In 2000, Mrs Staveley went through an ‘acrimonious’ divorce with her husband, who was also her employer. Following this divorce, she transferred her occupational pension scheme into a Section 32 policy. If Mrs Staveley had kept her Section 32 pension, part of it would have been passed back to her employer (also her ex-husband), as the rules stated that the employer was entitled to the surplus.

HMRC challenged her decision and applied inheritance tax on the pension fund that passed to her sons. It argued the pension transfer was a chargeable lifetime transfer, or transfer of value, as it was transferred to reduce the value of her estate for inheritance tax purposes.

Staveley’s sons then challenged the tax and the case went to the First Tier Tribunal.

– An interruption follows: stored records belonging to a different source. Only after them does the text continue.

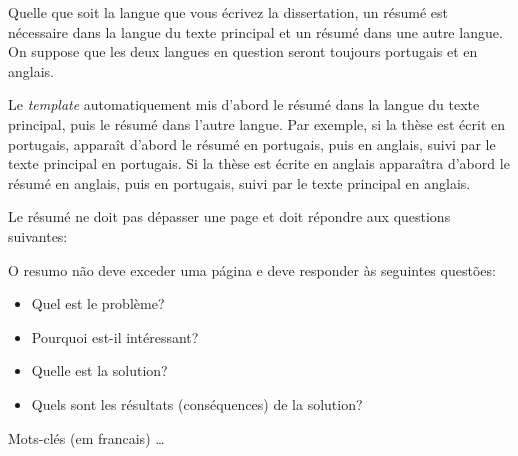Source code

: Quelle que soit la langue que vous écrivez la dissertation, un résumé est nécessaire dans la langue du texte principal et un résumé dans une autre langue. On suppose que les deux langues en question seront toujours portugais et en anglais.

Le \emph{template} automatiquement mis d'abord le résumé dans la langue du texte principal, puis le résumé dans l'autre langue. Par exemple, si la thèse est écrit en portugais, apparaît d'abord le résumé en portugais, puis en anglais, suivi par le texte principal en portugais. Si la thèse est écrite en anglais apparaîtra d'abord le résumé en anglais, puis en portugais, suivi par le texte principal en anglais.

Le résumé ne doit pas dépasser une page et doit répondre aux questions suivantes:

O resumo não deve exceder uma página e deve responder às seguintes questões:
\begin{itemize}
	\item Quel est le problème?
	\item Pourquoi est-il intéressant?
	\item Quelle est la solution?
	\item Quels sont les résultats (conséquences) de la solution?
\end{itemize}

\begin{keywords}
Mots-clés (em francais) \ldots
\end{keywords}
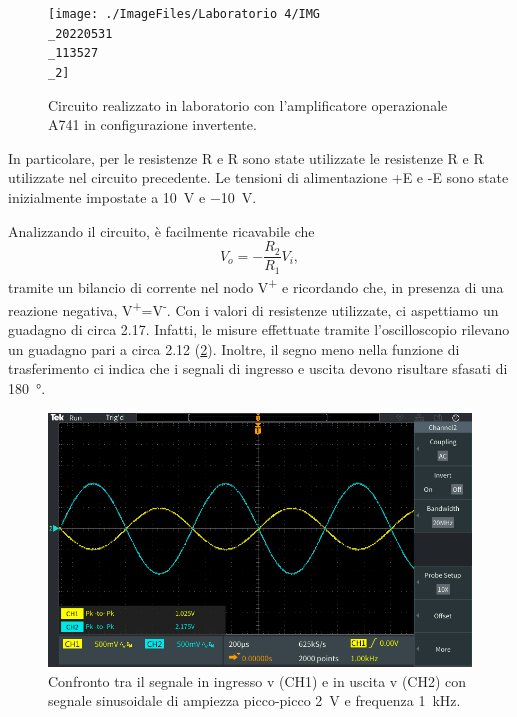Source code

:\begin{figure}[h!]
	\centering
	\texttt{[image: ./ImageFiles/Laboratorio 4/IMG\\\_20220531\\\_113527\\\_2]}
	\caption{Circuito realizzato in laboratorio con l'amplificatore operazionale \textmu A741 in configurazione invertente.}
	\label{fig:opamp_inv_circuito}
\end{figure}

\noindent
In particolare, per le resistenze R e R sono state utilizzate le resistenze R e R utilizzate nel circuito precedente. Le tensioni di alimentazione +E e -E sono state inizialmente impostate a \SI{+10}{\volt} e \SI{-10}{\volt}.

\noindent
Analizzando il circuito, è facilmente ricavabile che 
\begin{equation}
	V_o=-\frac{R_2}{R_1}V_i,
\end{equation}
tramite un bilancio di corrente nel nodo V\textsuperscript{+} e ricordando che, in presenza di una reazione negativa, V\textsuperscript{+}=V\textsuperscript{-}. Con i valori di resistenze utilizzate, ci aspettiamo un guadagno di circa 2.17. Infatti, le misure effettuate tramite l'oscilloscopio rilevano un guadagno pari a circa 2.12 (\Fig\ref{fig:opamp_inv_amp}). Inoltre, il segno meno nella funzione di trasferimento ci indica che i segnali di ingresso e uscita devono risultare sfasati di \SI{180}{\degree}.
\begin{figure}[h!]
	\centering
	\includegraphics[width=0.7\linewidth]{./ImageFiles/Laboratorio 4/TEK00005}
	\caption{Confronto tra il segnale in ingresso v (CH1)  e in uscita v (CH2) con segnale sinusoidale di ampiezza picco-picco \SI{2}{\volt} e frequenza \SI{1}{\kilo\hertz}.}
	\label{fig:opamp_inv_amp}
\end{figure}

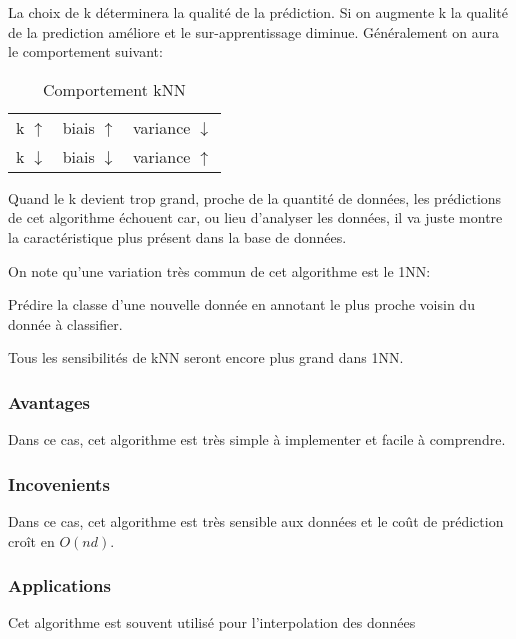 \documentclass{article}
\begin{document}
La choix de k déterminera la qualité de la prédiction. Si on augmente k la qualité de la prediction améliore et le sur-apprentissage diminue. Généralement on aura le comportement suivant:
\begin{table}[H]
    \centering\begin{tabular}{lll}
        k $\uparrow  $ & biais $\uparrow  $ & variance $\downarrow$\\
        k $\downarrow$ & biais $\downarrow$ & variance $\uparrow$\\
    \end{tabular}
    \caption{Comportement kNN}
\end{table}
\begin{remark}
    Quand le k devient trop grand, proche de la quantité de données, les prédictions de cet algorithme échouent car, ou lieu d'analyser les données, il va juste montre la caractéristique plus présent dans la base de données.
\end{remark}
On note qu'une variation très commun de cet algorithme est le 1NN:
\begin{definition}
    Prédire la classe d'une nouvelle donnée en annotant le plus proche voisin du donnée à classifier.    
\end{definition}
\begin{phrase}
    Tous les sensibilités de kNN seront encore plus grand dans 1NN.
\end{phrase}

\subsubsection{Avantages}
Dans ce cas, cet algorithme	est très simple à implementer et facile à comprendre.
\subsubsection{Incovenients}
Dans ce cas, cet algorithme est très sensible aux données et le coût de prédiction croît en $O(nd)$.  
\subsubsection{Applications}
Cet algorithme est souvent utilisé pour l'interpolation des données





\end{document}
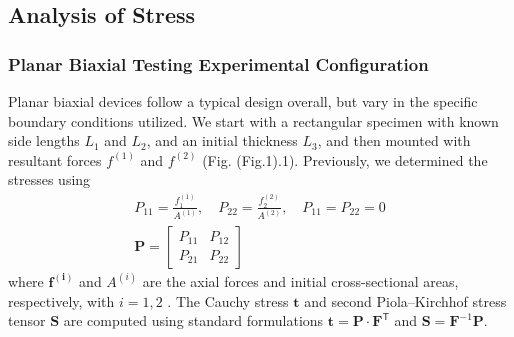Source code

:     
\subsection{Analysis of Stress}

\subsubsection{Planar Biaxial Testing Experimental Configuration}

    Planar biaxial devices follow a typical design overall, but vary in the specific boundary conditions utilized. We start with a rectangular specimen with known side lengths $L_1$ and $L_2$, and an initial thickness $L_3$, and then mounted with resultant forces $f^{(1)}$ and $f^{(2)}$ (Fig. (Fig.1).1). Previously, we determined the stresses using
        \begin{equation}
        \begin{gathered}
        P_{11} = \frac{f_1^{(1)}}{A^{(1)}}, \quad P_{22} = \frac{f_2^{(2)}}{A^{(2)}}, \quad P_{11} = P_{22} = 0 \\
        \mathbf{P}
        =   \begin{bmatrix}
            P_{11} & P_{12} \\
            P_{21} & P_{22} 
            \end{bmatrix}
        \end{gathered}\label{A:eqn:3}
        \end{equation}
    where $\mathbf{f^{(i)}}$ and $A^{(i)}$ are the axial forces and initial cross-sectional areas, respectively, with $i = {1,2}$ \cite{sacks_method_1999}. The Cauchy stress $\mathbf{t}$ and second Piola–Kirchhof stress tensor $\mathbf{S}$ are computed using standard formulations $\mathbf{t} = \mathbf{P} \cdot \mathbf{F}^\mathsf{T}$ and $\mathbf{S} = \mathbf{F}^{-1}\mathbf{P}$.
    
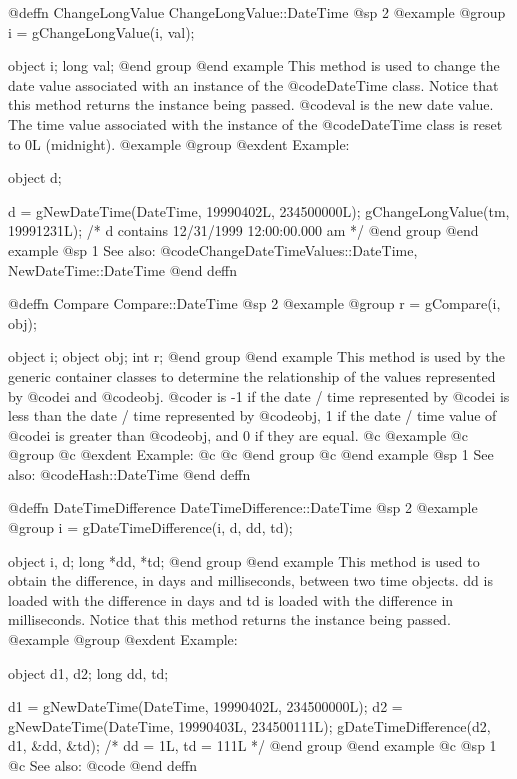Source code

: @deffn {ChangeLongValue} ChangeLongValue::DateTime
@sp 2
@example
@group
i = gChangeLongValue(i, val);

object  i;
long    val;
@end group
@end example
This method is used to change the date value associated with an 
instance of the @code{DateTime} class.  Notice that this method
returns the instance being passed.  @code{val} is the new date value.
The time value associated with the instance of the @code{DateTime}
class is reset to 0L (midnight).
@example
@group
@exdent Example:

object  d;

d = gNewDateTime(DateTime, 19990402L, 234500000L);
gChangeLongValue(tm, 19991231L);
/*  d contains 12/31/1999 12:00:00.000 am  */
@end group
@end example
@sp 1
See also:  @code{ChangeDateTimeValues::DateTime, NewDateTime::DateTime}
@end deffn










@deffn {Compare} Compare::DateTime
@sp 2
@example
@group
r = gCompare(i, obj);

object  i;
object  obj;
int     r;
@end group
@end example
This method is used by the generic container classes to determine
the relationship of the values represented by @code{i} and @code{obj}. 
@code{r} is -1 if the date / time represented by @code{i} is less than
the date / time represented by @code{obj}, 1 if the date / time value of
@code{i} is greater than @code{obj}, and 0 if they are equal.
@c @example
@c @group
@c @exdent Example:
@c
@c @end group
@c @end example
@sp 1
See also:  @code{Hash::DateTime}
@end deffn







@deffn {DateTimeDifference} DateTimeDifference::DateTime
@sp 2
@example
@group
i = gDateTimeDifference(i, d, dd, td);

object  i, d;
long    *dd, *td;
@end group
@end example
This method is used to obtain the difference, in days and milliseconds,
between two time objects.  dd is loaded with the difference in days
and td is loaded with the difference in milliseconds.  Notice that this
method returns the instance being passed.  
@example
@group
@exdent Example:

object  d1, d2;
long    dd, td;

d1 = gNewDateTime(DateTime, 19990402L, 234500000L);
d2 = gNewDateTime(DateTime, 19990403L, 234500111L);
gDateTimeDifference(d2, d1, &dd, &td);
/*  dd = 1L, td = 111L  */
@end group
@end example
@c @sp 1
@c See also:  @code{}
@end deffn








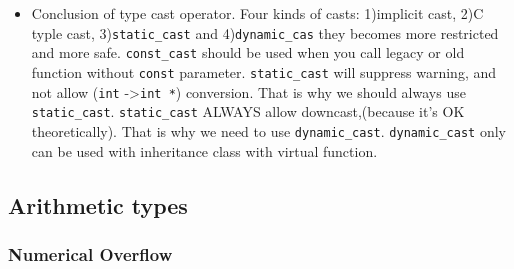 \documentclass[a4paper,11pt,twoside]{book}
\begin{document}
\begin{itemize}
	
	\item Conclusion of type cast operator. Four kinds of casts: 1)implicit cast, 2)C typle cast, 3)\texttt{static\_cast} and 4)\texttt{dynamic\_cas} they becomes more restricted and more safe. \texttt{const\_cast} should be used when you call legacy or old function without \texttt{const} parameter. \texttt{static\_cast} will suppress warning, and not allow (\texttt{int} ->\texttt{int *}) conversion. That is why we should always use \texttt{static\_cast}. \texttt{static\_cast} ALWAYS allow downcast,(because it's OK theoretically). That is why we need to use \texttt{dynamic\_cast}. \texttt{dynamic\_cast} only can be used with inheritance class with virtual function. 
	
\end{itemize}

\subsection{Arithmetic types}
\subsubsection{Numerical Overflow}
\end{document}
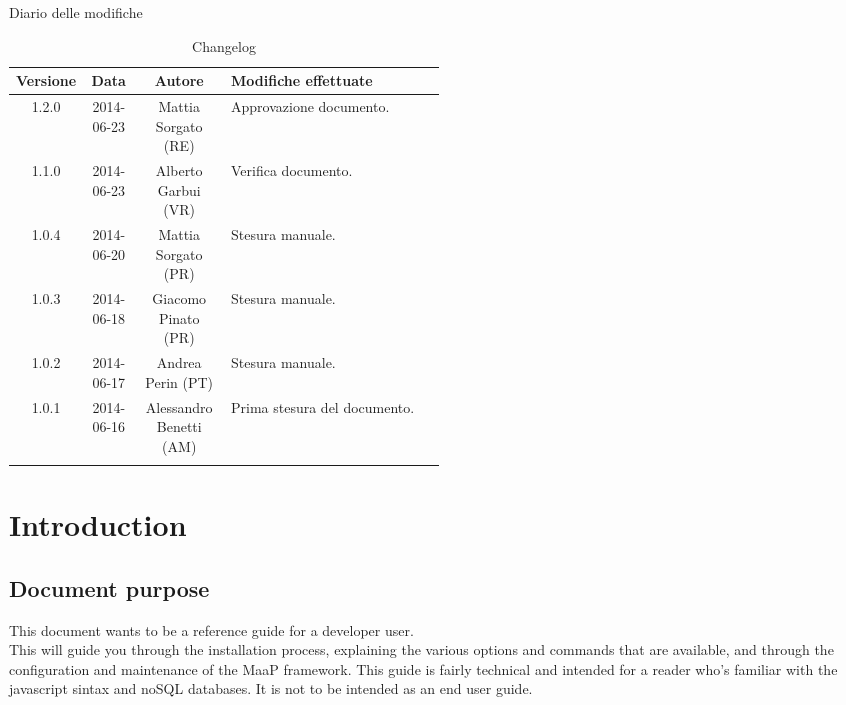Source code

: 
\newpage
Diario delle modifiche
\begin{center}
\begin{longtable}{|c|c|c|p{0.5\linewidth}|}
\toprule
\textbf{Versione} & \textbf{Data} & \textbf{Autore} & \textbf{Modifiche effettuate}\\

\midrule
1.2.0 & 2014-06-23 & Mattia Sorgato (RE) & Approvazione documento.\\
\midrule
1.1.0 & 2014-06-23 & Alberto Garbui (VR) & Verifica documento.\\
\midrule
1.0.4 & 2014-06-20 & Mattia Sorgato (PR) & Stesura manuale.\\
\midrule
1.0.3 & 2014-06-18 & Giacomo Pinato (PR) & Stesura manuale.\\
\midrule
1.0.2 & 2014-06-17 & Andrea Perin (PT) & Stesura manuale.\\
\midrule
1.0.1 & 2014-06-16 & Alessandro Benetti (AM) & Prima stesura del documento.\\

\bottomrule
\caption{Changelog}
\label{tab:changelog}

\end{longtable}
\end{center}

\newpage
\tableofcontents

\newpage

\newpage
\section{Introduction}
\subsection{Document purpose}
This document wants to be a reference guide for a developer user. \\
This will guide you through the installation process, explaining the various options and commands that are available, and through the configuration and maintenance of the MaaP framework.
This guide is fairly technical and intended for a reader who's familiar with the javascript sintax and noSQL databases.
It is not to be intended as an end user guide.

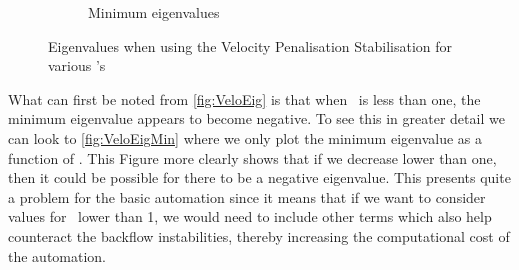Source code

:\begin{figure}[ht]
\begin{subfigure}[h]{0.49\textwidth}
        \caption{Minimum eigenvalues\label{fig:VeloEigMin}}
     \end{subfigure}
        \caption{Eigenvalues when using the Velocity Penalisation Stabilisation for various \mbeta's}
        \label{fig:VeloEigmulti}
\end{figure}
What can first be noted from \autoref{fig:VeloEig} is that when \mbeta~is less than one, the minimum eigenvalue appears to become negative. To see this in greater detail we can look to \autoref{fig:VeloEigMin} where we only plot the minimum eigenvalue as a function of \mbeta. This Figure more clearly shows that if we decrease \mbeta lower than one, then it could be possible for there to be a negative eigenvalue. This presents quite a problem for the basic automation since it means that if we want to consider values for \mbeta~lower than 1, we would need to include other terms which also help counteract the backflow instabilities, thereby increasing the computational cost of the automation.

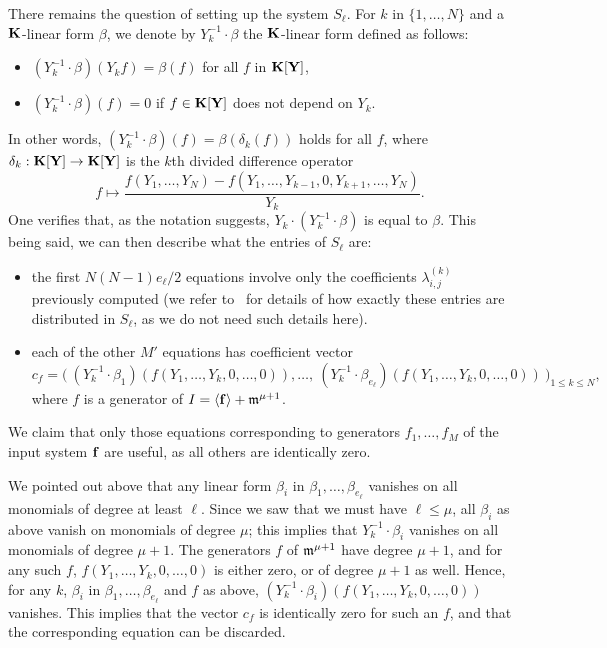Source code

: \documentclass[12pt]{article}
\begin{document}
There remains the question of setting up the system $S_\ell$. For $k$
in $\{1,\dots,N\}$ and a $\mathbf{K}$-linear form $\beta$, we denote by
$Y_k^{-1} \cdot \beta$ the $\mathbf{K}$-linear form defined as follows:
\begin{itemize}
\item $(Y_k^{-1} \cdot \beta)(Y_k f) = \beta(f)$ for all $f$ in $\mathbf{K}[\mathbf{Y}]$,
\item $(Y_k^{-1} \cdot \beta)(f)=0$ if $f\in \mathbf{K}[\mathbf{Y}]$ does not depend on $Y_k$.
\end{itemize}
In other words, $(Y_k^{-1} \cdot \beta)(f)=\beta(\delta_k(f))$ holds
for all $f$, where $\delta_k:\mathbf{K}[\mathbf{Y}] \to \mathbf{K}[\mathbf{Y}]$ is the $k$th divided
difference operator
$$f\mapsto \frac
{f(Y_1,\dots,Y_N)-f(Y_1,\dots,Y_{k-1},0,Y_{k+1},\dots,Y_N)}{Y_k}.$$
One verifies that, as the notation suggests, $Y_k \cdot (Y_k^{-1}
\cdot \beta)$ is equal to $\beta$. This being said, we can then
describe what the entries of $S_\ell$ are:
\begin{itemize}
\item the first $N(N-1) e_\ell/2$ equations involve only the coefficients 
  $\lambda^{(k)}_{i,j}$ previously computed (we refer to~\cite[Section~4.4]{Mourrain97} for details of how exactly 
these entries are distributed in $S_\ell$, as we do not need such details here).
\item each of the other $M'$ equations has coefficient vector
$$c_f = \big (\
 (Y_k^{-1} \cdot \beta_1)(f(Y_1,\dots,Y_k,0,\dots,0)),\dots,\ (Y_k^{-1} \cdot \beta_{e_\ell})(f(Y_1,\dots,Y_k,0,\dots,0))\
\big )_{1 \le k \le N},$$
where $f$ is a generator of $I=\langle \mathbf{f} \rangle +\mathfrak{m}^{\mu+1}$.
\end{itemize}
We claim that only those equations corresponding to generators
$f_1,\dots,f_M$ of the input system $\mathbf{f}$ are useful, as all others are identically
zero.

We pointed out above that any linear form $\beta_i$ in
$\beta_1,\dots,\beta_{e_\ell}$ vanishes on all monomials of degree at
least $\ell$. Since we saw that we must have $\ell \le \mu$, all
$\beta_i$ as above vanish on monomials of degree $\mu$; this implies
that $Y_k^{-1}\cdot \beta_i$ vanishes on all monomials of degree
$\mu+1$. The generators $f$ of $\mathfrak{m}^{\mu+1}$ have degree $\mu+1$, and
for any such $f$, $f(Y_1,\dots,Y_k,0,\dots,0)$ is either zero, or of
degree $\mu+1$ as well. Hence, for any $k$, $\beta_i$ in
$\beta_1,\dots,\beta_{e_\ell}$ and $f$ as above, $(Y_k^{-1} \cdot
\beta_i)(f(Y_1,\dots,Y_k,0,\dots,0))$ vanishes. This implies that the
vector $c_f$ is identically zero for such an $f$, and that the
corresponding equation can be discarded.
\end{document}

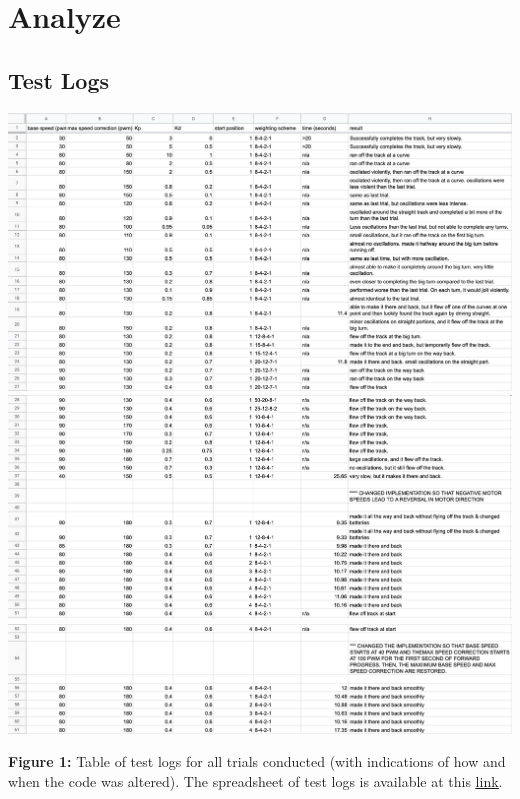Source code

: \documentclass{article}
\begin{document}
\section{Analyze}

\subsection{Test Logs}

\begin{center}
\includegraphics[scale=0.45]{pics/log1.png} \\
\includegraphics[scale=0.45]{pics/log2.png} \\
\includegraphics[scale=0.45]{pics/log3.png}
\end{center}
\noindent \textbf{Figure 1:} Table of test logs for all trials conducted (with indications of how and when the code was altered). The spreadsheet of test logs is available at this \underline{\href{https://docs.google.com/spreadsheets/d/1jPR7GRYgVLwytfdNqy9U_3dGLSMvrA-QAdmIjt_J-6s/edit?usp=sharing}{link}}.
\end{document}
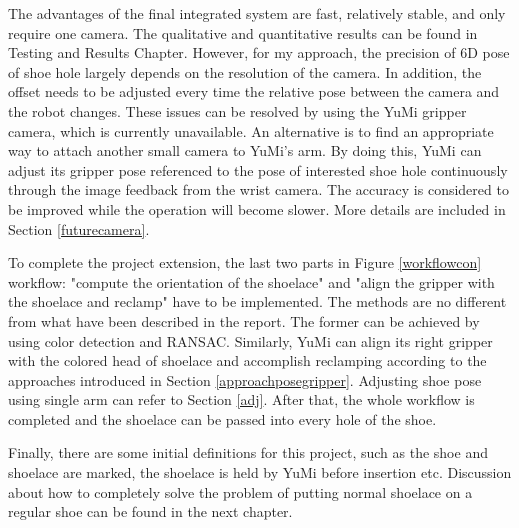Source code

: The advantages of the final integrated system are fast, relatively stable, and only require one camera. The qualitative and quantitative results can be found in Testing and Results Chapter. However, for my approach, the precision of 6D pose of shoe hole largely depends on the resolution of the camera. In addition, the offset needs to be adjusted every time the relative pose between the camera and the robot changes. These issues can be resolved by using the YuMi gripper camera, which is currently unavailable. An alternative is to find an appropriate way to attach another small camera to YuMi's arm. By doing this, YuMi can adjust its gripper pose referenced to the pose of interested shoe hole continuously through the image feedback from the wrist camera. The accuracy is considered to be improved while the operation will become slower. More details are included in Section \ref{futurecamera}.



To complete the project extension, the last two parts in Figure \ref{workflowcon} workflow: "compute the orientation of the shoelace" and "align the gripper with the shoelace and reclamp" have to be implemented. The methods are no different from what have been described in the report. The former can be achieved by using color detection and RANSAC. Similarly, YuMi can align its right gripper with the colored head of shoelace and accomplish reclamping according to the approaches introduced in Section \ref{approachposegripper}. Adjusting shoe pose using single arm can refer to Section \ref{adj}. After that, the whole workflow is completed and the shoelace can be passed into every hole of the shoe.

Finally, there are some initial definitions for this project, such as the shoe and shoelace are marked, the shoelace is held by YuMi before insertion etc. Discussion about how to completely solve the problem of putting normal shoelace on a regular shoe can be found in the next chapter.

The First Tier Tribunal rejected HMRC’s case in 2017 and this was then backed by an Upper Tier Tribunal ruling. However, following another HMRC appeal, the Court of Appeal has found in favour of HMRC. This means Mrs Staveley’s two sons will pay 40% IHT on the death benefits they received.

The full ruling can be read here.

This is a legacy of an outdated inheritance tax system, which remains off kilter with pension freedoms. Under the current rules, if a pension transfer is made while someone is in ill-health then there is a risk that HMRC will challenge the IHT-free status of the death benefits if the person passes away within two years of the transfer.